= International Yacht Training Worldwide =

Boating training organization

International Yacht Training Worldwide (IYT Worldwide) is an independent sailing and boating training organization which provides education and training standards for professional and recreational boaters and yachtsmen and women. It was originally based entirely in Fort Lauderdale, Florida, USA; it is now a British Columbia, Canada Corporation based in Kelowna.
Its qualifications are similar to those of the Royal Yachting Association (RYA) at the recreational level, but IYT Worldwide also offers additional courses at the professional level. It is regulated by a number of Maritime Administrations and has an ISO Quality Management System to independently monitor and control all of its training standards. The IYT recreational yacht training system goes from introductory sailing through to Yachtmaster Ocean.

==History==

IYT Worldwide was founded by Mark Fry in 1998 as a credible alternative to the RYA with the purpose of providing training for crews of superyachts by offering professional yachtsmen and women the opportunity to train for their career outside the UK, a first for the professional yachting fraternity.
IYT Worldwide was approved, and its courses recognized by the UK Maritime and Coastguard Agency (MCA), in October 1999 and is now recognized as a world leader by multiple administrations due to its numerous (20 plus) international recognitions covering a large number of its courses. IYT has trained over 350,000 candidates in the last 22 years.
Due to its dedication to high standards, quality training and the implementation of its ISO 9001:2015 Quality Management System, the company has enjoyed an international expansion which now includes more than 300 partner schools in 64 countries. No other yacht training organisation is as internationally recognised or accepted as IYT.

==Global spread==
Initially recognized for its professional courses, IYT has successfully developed professional, recreational and other boating watersports courses delivered through licensed training schools. There are currently over 300 partner schools around the world in 64 different countries (November 2020). These include Australia, Austria, Bahamas, Barbados, Belarus, Brazil, British Virgin Islands, Brunei, Bulgaria, Canada, Cayman Islands, China, Croatia, Cyprus, Egypt, Estonia, Finland, France, French West Indies, Gibraltar, Greece, Honduras, Hungary, Hong Kong, Indonesia, Ireland, Israel, Italy, Kuwait, Latvia, Lebanon, Lithuania, Malaysia, Maldives, Malta, Moldova, Montenegro, Norway, Philippines, Poland, Portugal, Romania, Russia, Singapore, St Maarten, Slovakia, Slovenia, South Africa, Spain, St Lucia, Sweden, Switzerland, Taiwan, Thailand, Turkey, Ukraine, United Arab Emirates, United Kingdom and the United States.

==Membership==

There are two membership levels, those partner schools offering recreational courses and those offering professional yachting courses such as Master of Yachts (MOY) and STCW, Basic Safety Training.
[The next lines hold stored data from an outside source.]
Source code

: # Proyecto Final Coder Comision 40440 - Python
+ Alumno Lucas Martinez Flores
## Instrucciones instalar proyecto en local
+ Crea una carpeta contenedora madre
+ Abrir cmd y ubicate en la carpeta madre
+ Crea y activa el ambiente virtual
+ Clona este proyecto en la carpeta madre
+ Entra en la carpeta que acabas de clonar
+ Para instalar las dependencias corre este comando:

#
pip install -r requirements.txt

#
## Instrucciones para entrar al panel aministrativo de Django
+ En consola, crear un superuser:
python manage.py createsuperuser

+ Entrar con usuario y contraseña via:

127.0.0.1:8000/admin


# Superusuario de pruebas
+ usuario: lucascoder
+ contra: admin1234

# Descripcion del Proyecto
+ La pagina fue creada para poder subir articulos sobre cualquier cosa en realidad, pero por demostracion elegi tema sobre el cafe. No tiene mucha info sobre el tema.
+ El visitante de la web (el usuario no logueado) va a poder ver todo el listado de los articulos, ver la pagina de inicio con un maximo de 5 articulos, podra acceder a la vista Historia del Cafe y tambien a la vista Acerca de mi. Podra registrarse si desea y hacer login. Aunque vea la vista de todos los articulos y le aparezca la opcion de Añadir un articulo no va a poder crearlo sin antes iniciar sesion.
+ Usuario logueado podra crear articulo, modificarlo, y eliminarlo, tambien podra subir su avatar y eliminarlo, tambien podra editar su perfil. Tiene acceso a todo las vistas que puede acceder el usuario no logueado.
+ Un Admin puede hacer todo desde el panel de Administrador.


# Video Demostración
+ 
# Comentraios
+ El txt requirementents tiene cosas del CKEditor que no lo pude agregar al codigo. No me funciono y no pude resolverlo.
Two levels of qualification may be obtained from IYT Worldwide training providers:

Level 1
- Recreational boating courses from ‘Introduction to Boating’ through ‘Recreational Yachtmaster Coastal, Yachmaster Offshore and Yachtmaster Ocean’ ( Modules 1 to 21 in the IYT Passport booklet)
- VHF SRC Radio Operators Certificate
- Small Powerboat & RIB Master (includes VHF certification)
- Superyacht Deck Crew (includes Small Powerboat & RIB Master and VHF)
- Superyacht Interior Crew
- International Certificate of Competency (ICC)
- Personal Watercraft Operations

Level 2
- Master of Yacht Training (MOY) – Mate 200 Ton/Coastal, Master of Yacht 200 Ton Limited and Master of Yacht 200 Ton Unlimited
- STCW ‘95 Basic Training – (Standard of Training and Certification for Watchkeepers) 5 Modules over 6 days – required by the IMO (International Maritime Organisation) for employment on commercially operated yachts carrying passengers.
- Diveboat Master Level 1 and Level 2 (includes General Engineering Knowledge)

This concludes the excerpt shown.